WHAT YOU ARE ASKED TO DO: Locate every line in the records below that holds the word "installed" and return each one.

___ EXTRACTED ENTRIES ___

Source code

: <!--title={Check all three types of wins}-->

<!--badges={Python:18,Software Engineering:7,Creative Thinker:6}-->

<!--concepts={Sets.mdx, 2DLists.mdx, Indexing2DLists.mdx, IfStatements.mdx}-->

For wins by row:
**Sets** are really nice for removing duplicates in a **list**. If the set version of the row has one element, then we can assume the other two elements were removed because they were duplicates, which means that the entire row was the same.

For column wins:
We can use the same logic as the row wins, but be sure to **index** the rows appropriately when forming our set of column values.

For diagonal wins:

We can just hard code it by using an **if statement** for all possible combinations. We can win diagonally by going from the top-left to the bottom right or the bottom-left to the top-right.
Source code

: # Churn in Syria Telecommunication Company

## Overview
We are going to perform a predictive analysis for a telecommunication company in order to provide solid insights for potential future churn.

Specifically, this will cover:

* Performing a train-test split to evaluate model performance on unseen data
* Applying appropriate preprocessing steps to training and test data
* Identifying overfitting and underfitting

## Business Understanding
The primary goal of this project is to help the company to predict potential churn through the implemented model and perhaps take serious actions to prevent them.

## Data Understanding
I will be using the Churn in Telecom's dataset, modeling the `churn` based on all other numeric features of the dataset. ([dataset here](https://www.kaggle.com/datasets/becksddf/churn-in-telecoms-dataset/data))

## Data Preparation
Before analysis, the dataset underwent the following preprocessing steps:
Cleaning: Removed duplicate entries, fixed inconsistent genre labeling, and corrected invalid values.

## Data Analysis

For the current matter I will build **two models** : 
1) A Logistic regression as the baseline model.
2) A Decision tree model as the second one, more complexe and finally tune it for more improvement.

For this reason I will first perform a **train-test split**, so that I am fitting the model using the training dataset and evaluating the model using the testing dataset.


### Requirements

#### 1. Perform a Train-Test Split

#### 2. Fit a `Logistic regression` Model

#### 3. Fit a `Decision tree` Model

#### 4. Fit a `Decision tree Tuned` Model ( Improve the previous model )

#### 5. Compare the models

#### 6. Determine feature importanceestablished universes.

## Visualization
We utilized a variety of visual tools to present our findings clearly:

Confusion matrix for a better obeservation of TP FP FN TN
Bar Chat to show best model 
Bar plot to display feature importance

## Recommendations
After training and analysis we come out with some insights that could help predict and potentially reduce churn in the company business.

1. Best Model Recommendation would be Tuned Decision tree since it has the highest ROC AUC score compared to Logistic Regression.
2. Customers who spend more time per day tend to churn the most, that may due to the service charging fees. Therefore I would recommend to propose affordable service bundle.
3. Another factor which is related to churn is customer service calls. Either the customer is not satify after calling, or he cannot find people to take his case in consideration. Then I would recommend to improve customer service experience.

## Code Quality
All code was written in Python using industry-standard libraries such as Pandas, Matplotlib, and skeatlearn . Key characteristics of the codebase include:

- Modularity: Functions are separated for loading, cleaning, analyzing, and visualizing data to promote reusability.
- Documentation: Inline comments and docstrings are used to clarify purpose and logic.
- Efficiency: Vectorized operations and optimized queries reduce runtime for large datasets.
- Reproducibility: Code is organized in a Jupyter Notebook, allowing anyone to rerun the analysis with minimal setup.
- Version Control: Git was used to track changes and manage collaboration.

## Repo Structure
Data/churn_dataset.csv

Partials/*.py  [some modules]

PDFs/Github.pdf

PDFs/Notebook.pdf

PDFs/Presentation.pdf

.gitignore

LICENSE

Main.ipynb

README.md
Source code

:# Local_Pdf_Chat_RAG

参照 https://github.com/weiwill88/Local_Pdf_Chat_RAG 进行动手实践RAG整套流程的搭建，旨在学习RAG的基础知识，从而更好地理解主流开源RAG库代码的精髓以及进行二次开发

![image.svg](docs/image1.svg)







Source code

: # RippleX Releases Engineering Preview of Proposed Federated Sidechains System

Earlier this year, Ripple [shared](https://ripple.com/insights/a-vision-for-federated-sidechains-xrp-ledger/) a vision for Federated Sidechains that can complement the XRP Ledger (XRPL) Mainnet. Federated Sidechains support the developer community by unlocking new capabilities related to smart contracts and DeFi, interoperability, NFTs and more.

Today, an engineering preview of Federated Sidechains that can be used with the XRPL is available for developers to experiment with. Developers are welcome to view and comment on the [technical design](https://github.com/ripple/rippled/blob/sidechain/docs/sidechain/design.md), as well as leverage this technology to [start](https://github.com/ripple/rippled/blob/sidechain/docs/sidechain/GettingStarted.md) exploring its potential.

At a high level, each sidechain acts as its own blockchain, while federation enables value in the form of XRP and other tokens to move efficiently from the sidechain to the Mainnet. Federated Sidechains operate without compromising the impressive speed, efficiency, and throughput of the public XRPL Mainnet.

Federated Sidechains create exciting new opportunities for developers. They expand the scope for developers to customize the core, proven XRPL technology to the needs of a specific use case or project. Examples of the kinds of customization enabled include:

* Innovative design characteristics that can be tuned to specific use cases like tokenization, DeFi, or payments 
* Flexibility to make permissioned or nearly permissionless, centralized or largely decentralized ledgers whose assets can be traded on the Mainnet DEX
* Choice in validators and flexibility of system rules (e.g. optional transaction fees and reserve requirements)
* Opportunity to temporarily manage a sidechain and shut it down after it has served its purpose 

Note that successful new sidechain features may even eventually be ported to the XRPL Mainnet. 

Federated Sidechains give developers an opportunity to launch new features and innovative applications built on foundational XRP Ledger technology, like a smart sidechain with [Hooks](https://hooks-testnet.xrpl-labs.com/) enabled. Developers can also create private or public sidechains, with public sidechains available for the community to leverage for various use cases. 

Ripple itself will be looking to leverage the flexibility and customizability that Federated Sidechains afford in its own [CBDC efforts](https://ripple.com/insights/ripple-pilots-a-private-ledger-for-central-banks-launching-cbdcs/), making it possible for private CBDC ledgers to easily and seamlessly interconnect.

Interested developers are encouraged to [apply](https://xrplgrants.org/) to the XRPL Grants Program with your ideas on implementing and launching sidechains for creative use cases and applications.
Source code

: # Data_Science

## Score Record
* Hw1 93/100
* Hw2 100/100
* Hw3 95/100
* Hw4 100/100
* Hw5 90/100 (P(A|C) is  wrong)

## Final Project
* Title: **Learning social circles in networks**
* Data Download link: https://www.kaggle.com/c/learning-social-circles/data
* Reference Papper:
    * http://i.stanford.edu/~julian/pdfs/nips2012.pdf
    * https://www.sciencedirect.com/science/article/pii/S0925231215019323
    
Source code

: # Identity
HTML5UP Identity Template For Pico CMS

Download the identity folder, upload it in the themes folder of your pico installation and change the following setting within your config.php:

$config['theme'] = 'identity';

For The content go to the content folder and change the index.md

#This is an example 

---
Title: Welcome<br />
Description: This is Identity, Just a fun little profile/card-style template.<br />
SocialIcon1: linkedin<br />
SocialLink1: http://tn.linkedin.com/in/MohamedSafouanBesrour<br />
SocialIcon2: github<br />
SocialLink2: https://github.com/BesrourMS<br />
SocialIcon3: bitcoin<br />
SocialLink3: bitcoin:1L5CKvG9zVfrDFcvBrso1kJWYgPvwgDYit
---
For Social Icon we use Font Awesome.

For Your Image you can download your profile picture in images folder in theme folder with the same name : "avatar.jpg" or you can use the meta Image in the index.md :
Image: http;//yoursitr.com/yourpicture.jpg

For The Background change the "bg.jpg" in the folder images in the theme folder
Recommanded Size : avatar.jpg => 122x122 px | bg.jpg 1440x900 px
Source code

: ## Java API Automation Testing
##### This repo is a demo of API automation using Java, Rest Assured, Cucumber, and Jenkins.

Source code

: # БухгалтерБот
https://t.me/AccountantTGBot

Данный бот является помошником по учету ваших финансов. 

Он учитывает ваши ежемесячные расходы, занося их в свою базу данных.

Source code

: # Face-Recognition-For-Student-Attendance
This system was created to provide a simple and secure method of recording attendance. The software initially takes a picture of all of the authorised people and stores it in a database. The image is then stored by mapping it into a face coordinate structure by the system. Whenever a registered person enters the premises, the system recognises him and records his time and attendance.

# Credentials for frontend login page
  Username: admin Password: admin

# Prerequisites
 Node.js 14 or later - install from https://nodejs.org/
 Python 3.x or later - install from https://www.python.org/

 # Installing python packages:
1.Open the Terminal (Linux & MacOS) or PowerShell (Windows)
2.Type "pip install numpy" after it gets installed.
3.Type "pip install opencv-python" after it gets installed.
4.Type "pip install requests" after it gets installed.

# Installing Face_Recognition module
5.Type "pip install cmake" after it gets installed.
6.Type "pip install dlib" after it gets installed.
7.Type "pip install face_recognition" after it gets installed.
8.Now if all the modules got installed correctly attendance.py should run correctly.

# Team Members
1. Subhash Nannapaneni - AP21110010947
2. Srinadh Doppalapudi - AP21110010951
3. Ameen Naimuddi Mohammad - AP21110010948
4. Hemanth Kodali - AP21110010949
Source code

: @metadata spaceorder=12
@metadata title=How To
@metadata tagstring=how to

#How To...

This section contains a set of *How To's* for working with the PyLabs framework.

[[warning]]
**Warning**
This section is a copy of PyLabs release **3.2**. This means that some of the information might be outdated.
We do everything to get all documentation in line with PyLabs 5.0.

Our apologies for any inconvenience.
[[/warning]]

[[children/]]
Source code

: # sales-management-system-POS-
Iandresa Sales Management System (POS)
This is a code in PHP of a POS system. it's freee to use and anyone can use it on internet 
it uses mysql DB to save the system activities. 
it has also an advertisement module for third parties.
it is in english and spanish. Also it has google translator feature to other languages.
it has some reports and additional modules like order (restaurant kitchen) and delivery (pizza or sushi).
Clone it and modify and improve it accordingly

___

ANSWER TO THIS EXERCISE:
2.Type "pip install numpy" after it gets installed.
3.Type "pip install opencv-python" after it gets installed.
4.Type "pip install requests" after it gets installed.
5.Type "pip install cmake" after it gets installed.
6.Type "pip install dlib" after it gets installed.
7.Type "pip install face_recognition" after it gets installed.
8.Now if all the modules got installed correctly attendance.py should run correctly.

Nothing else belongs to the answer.